Leadership

Lunchtime Links: Be Your Own Social Media Guru

Becoming a social media expert may be more like riding a bike than hiring a consultant. Plus: Ways that you can transform your comments section from an embarrassment into an asset.

Take your social media strategies into your own hands, get a refresher course on using photos in your work and discover a commenting manifesto in today’s Lunchtime Links:

It takes work and it takes time to up your savvy.

Become Your Own Social Expert

With a million ninjas, gurus, and experts running around, how do you separate the wheat from the chaff? SocialFish contributor Ryan Crowe suggests the key lies in educating yourself, not solely listening to others.

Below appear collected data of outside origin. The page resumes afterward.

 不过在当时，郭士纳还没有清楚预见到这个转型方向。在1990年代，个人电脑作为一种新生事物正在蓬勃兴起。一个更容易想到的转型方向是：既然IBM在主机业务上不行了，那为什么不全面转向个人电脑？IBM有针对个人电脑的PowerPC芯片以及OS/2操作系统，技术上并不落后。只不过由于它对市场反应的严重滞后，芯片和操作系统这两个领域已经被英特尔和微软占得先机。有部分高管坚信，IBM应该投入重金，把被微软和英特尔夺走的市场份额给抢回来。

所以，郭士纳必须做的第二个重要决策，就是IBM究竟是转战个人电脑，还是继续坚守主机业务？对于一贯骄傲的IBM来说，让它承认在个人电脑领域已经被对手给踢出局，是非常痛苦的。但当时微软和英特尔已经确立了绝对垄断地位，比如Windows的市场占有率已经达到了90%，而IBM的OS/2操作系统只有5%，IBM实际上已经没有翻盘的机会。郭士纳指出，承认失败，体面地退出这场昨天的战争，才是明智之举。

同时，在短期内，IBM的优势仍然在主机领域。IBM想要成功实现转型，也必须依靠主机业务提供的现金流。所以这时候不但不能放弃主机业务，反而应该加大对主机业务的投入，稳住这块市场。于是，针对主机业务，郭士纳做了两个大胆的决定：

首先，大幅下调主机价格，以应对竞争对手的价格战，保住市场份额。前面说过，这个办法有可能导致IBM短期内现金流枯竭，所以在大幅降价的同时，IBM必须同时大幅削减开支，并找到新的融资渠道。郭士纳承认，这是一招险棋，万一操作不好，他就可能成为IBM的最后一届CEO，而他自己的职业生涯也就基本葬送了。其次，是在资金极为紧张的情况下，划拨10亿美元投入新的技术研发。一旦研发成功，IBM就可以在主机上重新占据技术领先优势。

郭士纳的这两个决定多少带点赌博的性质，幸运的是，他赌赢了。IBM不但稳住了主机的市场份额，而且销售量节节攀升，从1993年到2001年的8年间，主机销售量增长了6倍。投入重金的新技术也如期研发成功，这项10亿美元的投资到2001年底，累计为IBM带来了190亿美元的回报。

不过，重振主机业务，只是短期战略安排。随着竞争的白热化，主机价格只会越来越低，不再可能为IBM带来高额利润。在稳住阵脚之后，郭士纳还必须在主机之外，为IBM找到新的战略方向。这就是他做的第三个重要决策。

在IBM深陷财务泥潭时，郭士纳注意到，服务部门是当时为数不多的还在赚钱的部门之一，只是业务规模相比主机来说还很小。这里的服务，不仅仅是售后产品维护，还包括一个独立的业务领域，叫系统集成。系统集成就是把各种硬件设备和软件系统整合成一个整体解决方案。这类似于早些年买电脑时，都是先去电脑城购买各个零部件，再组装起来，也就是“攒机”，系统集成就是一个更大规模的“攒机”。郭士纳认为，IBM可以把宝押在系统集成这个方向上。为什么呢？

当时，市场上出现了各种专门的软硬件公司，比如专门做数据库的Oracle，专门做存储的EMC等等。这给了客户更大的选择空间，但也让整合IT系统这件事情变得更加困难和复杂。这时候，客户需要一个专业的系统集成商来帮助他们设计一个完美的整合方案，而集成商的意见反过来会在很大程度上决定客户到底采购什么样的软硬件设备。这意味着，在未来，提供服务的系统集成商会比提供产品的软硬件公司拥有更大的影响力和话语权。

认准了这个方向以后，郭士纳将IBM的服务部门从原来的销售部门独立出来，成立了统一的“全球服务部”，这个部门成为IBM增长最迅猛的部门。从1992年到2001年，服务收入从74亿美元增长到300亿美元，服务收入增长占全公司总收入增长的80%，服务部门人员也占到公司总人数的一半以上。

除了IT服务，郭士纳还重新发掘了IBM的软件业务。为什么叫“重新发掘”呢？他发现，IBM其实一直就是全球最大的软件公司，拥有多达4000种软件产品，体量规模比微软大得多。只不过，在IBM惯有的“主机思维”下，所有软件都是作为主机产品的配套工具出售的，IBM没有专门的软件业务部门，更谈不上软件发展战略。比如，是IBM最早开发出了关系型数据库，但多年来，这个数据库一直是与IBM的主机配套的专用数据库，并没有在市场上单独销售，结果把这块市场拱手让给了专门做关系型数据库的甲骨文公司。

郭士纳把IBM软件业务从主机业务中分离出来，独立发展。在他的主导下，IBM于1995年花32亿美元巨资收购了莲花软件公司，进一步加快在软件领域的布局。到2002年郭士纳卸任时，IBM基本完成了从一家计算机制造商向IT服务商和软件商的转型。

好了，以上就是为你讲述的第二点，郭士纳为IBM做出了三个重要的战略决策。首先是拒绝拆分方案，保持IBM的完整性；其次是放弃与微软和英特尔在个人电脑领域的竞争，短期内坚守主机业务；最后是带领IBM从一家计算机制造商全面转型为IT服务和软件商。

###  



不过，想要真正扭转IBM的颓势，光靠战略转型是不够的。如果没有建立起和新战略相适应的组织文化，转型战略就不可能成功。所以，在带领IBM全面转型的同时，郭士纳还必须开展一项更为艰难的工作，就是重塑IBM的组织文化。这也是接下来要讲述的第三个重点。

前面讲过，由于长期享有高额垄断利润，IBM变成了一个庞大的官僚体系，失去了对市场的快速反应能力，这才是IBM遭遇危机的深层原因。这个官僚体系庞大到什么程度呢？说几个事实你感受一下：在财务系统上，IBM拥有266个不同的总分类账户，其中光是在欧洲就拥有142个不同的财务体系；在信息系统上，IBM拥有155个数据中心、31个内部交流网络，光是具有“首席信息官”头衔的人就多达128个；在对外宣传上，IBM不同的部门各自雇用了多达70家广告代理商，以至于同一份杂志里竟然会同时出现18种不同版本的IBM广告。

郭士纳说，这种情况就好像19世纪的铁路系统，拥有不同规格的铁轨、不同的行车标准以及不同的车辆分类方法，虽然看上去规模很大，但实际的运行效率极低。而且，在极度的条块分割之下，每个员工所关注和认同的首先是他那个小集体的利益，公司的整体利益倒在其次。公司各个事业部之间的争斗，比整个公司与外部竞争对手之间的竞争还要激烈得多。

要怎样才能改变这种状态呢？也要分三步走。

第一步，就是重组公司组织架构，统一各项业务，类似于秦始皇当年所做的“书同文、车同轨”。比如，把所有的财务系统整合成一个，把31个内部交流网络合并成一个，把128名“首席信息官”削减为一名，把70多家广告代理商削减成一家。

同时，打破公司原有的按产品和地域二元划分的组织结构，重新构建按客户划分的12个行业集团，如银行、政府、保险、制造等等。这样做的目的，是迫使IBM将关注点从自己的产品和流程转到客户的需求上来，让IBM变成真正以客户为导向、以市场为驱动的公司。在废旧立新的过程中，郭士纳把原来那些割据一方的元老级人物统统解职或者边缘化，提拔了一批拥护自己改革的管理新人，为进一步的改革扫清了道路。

“You don’t one day decide to be a financial analyst and read a few blog posts and start looking for a job. You don’t become a product manager by asking a few people their personal philosophies on product management. It takes work and it takes time to up your savvy,” he advises.

Read his full breakdown on understanding social media here.


Dress Up Your Content

What better way to feed your social media channels than with interesting, informative infographics and compelling photo assets? The problem is, there’s a lot of improper attribution out on the web. How can you tell if a photo is free for you to use?

Luckily, Velvet Chainsaw’s Jeff Hurt brought our attention to a Foter Blog infographic that breaks down the fundamentals of using Creative Commons photos.

image

Show Your Comments Some Love

While social networks like Facebook and Twitter take much of the spotlight, remember that the oft-maligned comments sections on your site can offer fertile ground for valuable conversations and reader insight. Or they can fall prey to profanity, trolling, and spam. To help push comments in the right direction, Derek Powazek has proposed a “Commenters’ Bill of Rights.”

“People misbehave when they feel abandoned or insulted, and the experience design of most comment systems creates exactly that feeling. If comment systems treated commenters better, their comments would be better,” Powazek writes.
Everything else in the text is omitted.